■ TASK BRIEF ■
Make an exact copy of the lines from the top of the entries below through the line with "[1]: https://savaos.com/". Leave all pictures out.

■ SUPPLIED RECORDS ■
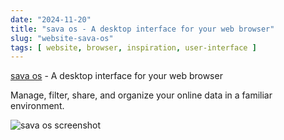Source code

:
 ```yaml
---
date: "2024-11-20"
title: "sava os - A desktop interface for your web browser"
slug: "website-sava-os"
tags: [ website, browser, inspiration, user-interface ]
---
```




[sava os][1] - A desktop interface for your web browser

Manage, filter, share, and organize your online data in a familiar environment.

![sava os screenshot][2]



   [1]: https://savaos.com/
   [2]: https://sava-os-images.s3.eu-central-1.amazonaws.com/landing/hero-2.jpg
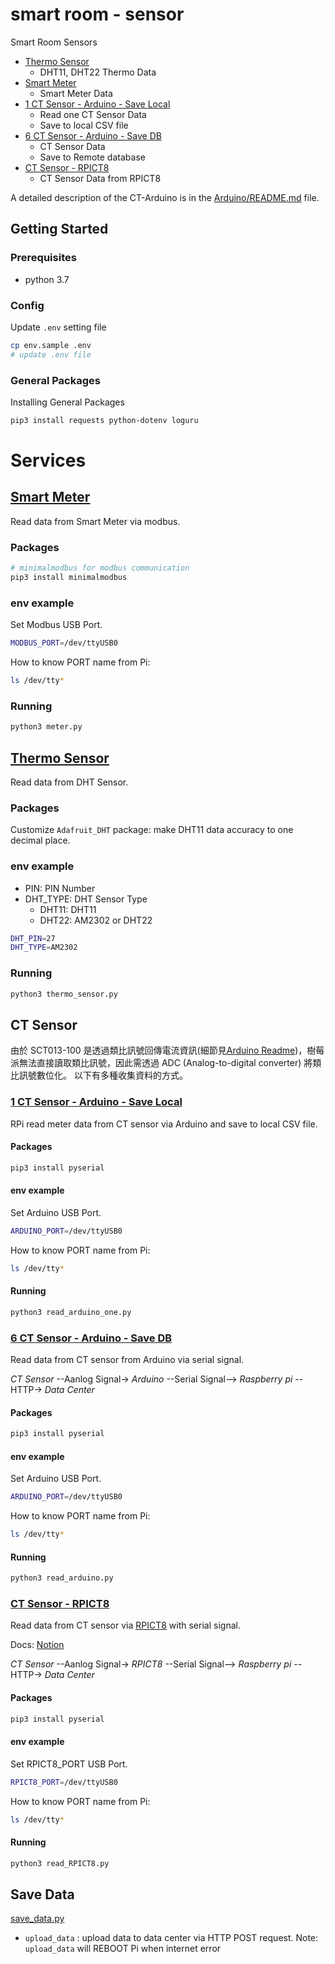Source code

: # smart room - sensor

Smart Room Sensors

+ [Thermo Sensor](./thermo_sensor.py)
    + DHT11, DHT22 Thermo Data
+ [Smart Meter](./meter.py)
    + Smart Meter Data
+ [1 CT Sensor - Arduino - Save Local](./read_arduino_one.py)
    + Read one CT Sensor Data
    + Save to local CSV file
+ [6 CT Sensor - Arduino - Save DB](./read_arduino.py)
    + CT Sensor Data
    + Save to Remote database
+ [CT Sensor - RPICT8](./read_RPICT8.py)
    + CT Sensor Data from RPICT8

A detailed description of the CT-Arduino is in the [Arduino/README.md](./Arduino/README.md) file.

## Getting Started

### Prerequisites

- python 3.7

### Config

Update `.env` setting file
```sh
cp env.sample .env
# update .env file
```

### General Packages

Installing General Packages
```sh
pip3 install requests python-dotenv loguru
```

# Services

## [Smart Meter](./meter.py)
Read data from Smart Meter via modbus.

### Packages
```sh
# minimalmodbus for modbus communication
pip3 install minimalmodbus
```

### env example
Set Modbus USB Port.

```sh
MODBUS_PORT=/dev/ttyUSB0
```

How to know PORT name from Pi:
```sh
ls /dev/tty*
```


### Running
```sh
python3 meter.py
```

## [Thermo Sensor](./thermo_sensor.py)
Read data from DHT Sensor.

### Packages
Customize `Adafruit_DHT` package: make DHT11 data accuracy to one decimal place.


### env example
+ PIN: PIN Number
+ DHT_TYPE: DHT Sensor Type
    + DHT11: DHT11
    + DHT22: AM2302 or DHT22

```sh
DHT_PIN=27
DHT_TYPE=AM2302
```

### Running
```sh
python3 thermo_sensor.py
```

## CT Sensor

由於 SCT013-100 是透過類比訊號回傳電流資訊(細節見[Arduino Readme](./Arduino/README.md))，樹莓派無法直接讀取類比訊號，因此需透過 ADC (Analog-to-digital converter) 將類比訊號數位化。
以下有多種收集資料的方式。

### [1 CT Sensor - Arduino - Save Local](./read_arduino_one.py)

RPi read meter data from CT sensor via Arduino and save to local CSV file.

#### Packages
```sh
pip3 install pyserial
```

#### env example
Set Arduino USB Port.

```sh
ARDUINO_PORT=/dev/ttyUSB0
```

How to know PORT name from Pi:
```sh
ls /dev/tty*
```

#### Running
```sh
python3 read_arduino_one.py
```


### [6 CT Sensor - Arduino - Save DB](./read_arduino.py)
Read data from CT sensor from Arduino via serial signal.

*CT Sensor* --Aanlog Signal-> *Arduino* --Serial Signal--> *Raspberry pi* --HTTP-> *Data Center*

#### Packages
```sh
pip3 install pyserial
```

#### env example
Set Arduino USB Port.

```sh
ARDUINO_PORT=/dev/ttyUSB0
```

How to know PORT name from Pi:
```sh
ls /dev/tty*
```


#### Running
```sh
python3 read_arduino.py
```

### [CT Sensor - RPICT8](./read_RPICT8.py)
Read data from CT sensor via [RPICT8](http://lechacal.com/wiki/index.php/RPICT8) with serial signal.

Docs: [Notion](https://www.notion.so/netdb/61b89b8fcd374ef1996bd712f8778a6e)

*CT Sensor* --Aanlog Signal-> *RPICT8* --Serial Signal--> *Raspberry pi* --HTTP-> *Data Center*

#### Packages
```sh
pip3 install pyserial
```

#### env example
Set RPICT8_PORT USB Port.

```sh
RPICT8_PORT=/dev/ttyUSB0
```

How to know PORT name from Pi:
```sh
ls /dev/tty*
```


#### Running
```sh
python3 read_RPICT8.py
```

## Save Data

[save_data.py](./save_data.py)

+ `upload_data` : upload data to data center via HTTP POST request.
    Note: `upload_data` will REBOOT Pi when internet error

■ EXERCISE RESPONSE ■
Source code

:
 ```yaml
---
date: "2024-11-20"
title: "sava os - A desktop interface for your web browser"
slug: "website-sava-os"
tags: [ website, browser, inspiration, user-interface ]
---
```




[sava os][1] - A desktop interface for your web browser

Manage, filter, share, and organize your online data in a familiar environment.

![sava os screenshot][2]



   [1]: https://savaos.com/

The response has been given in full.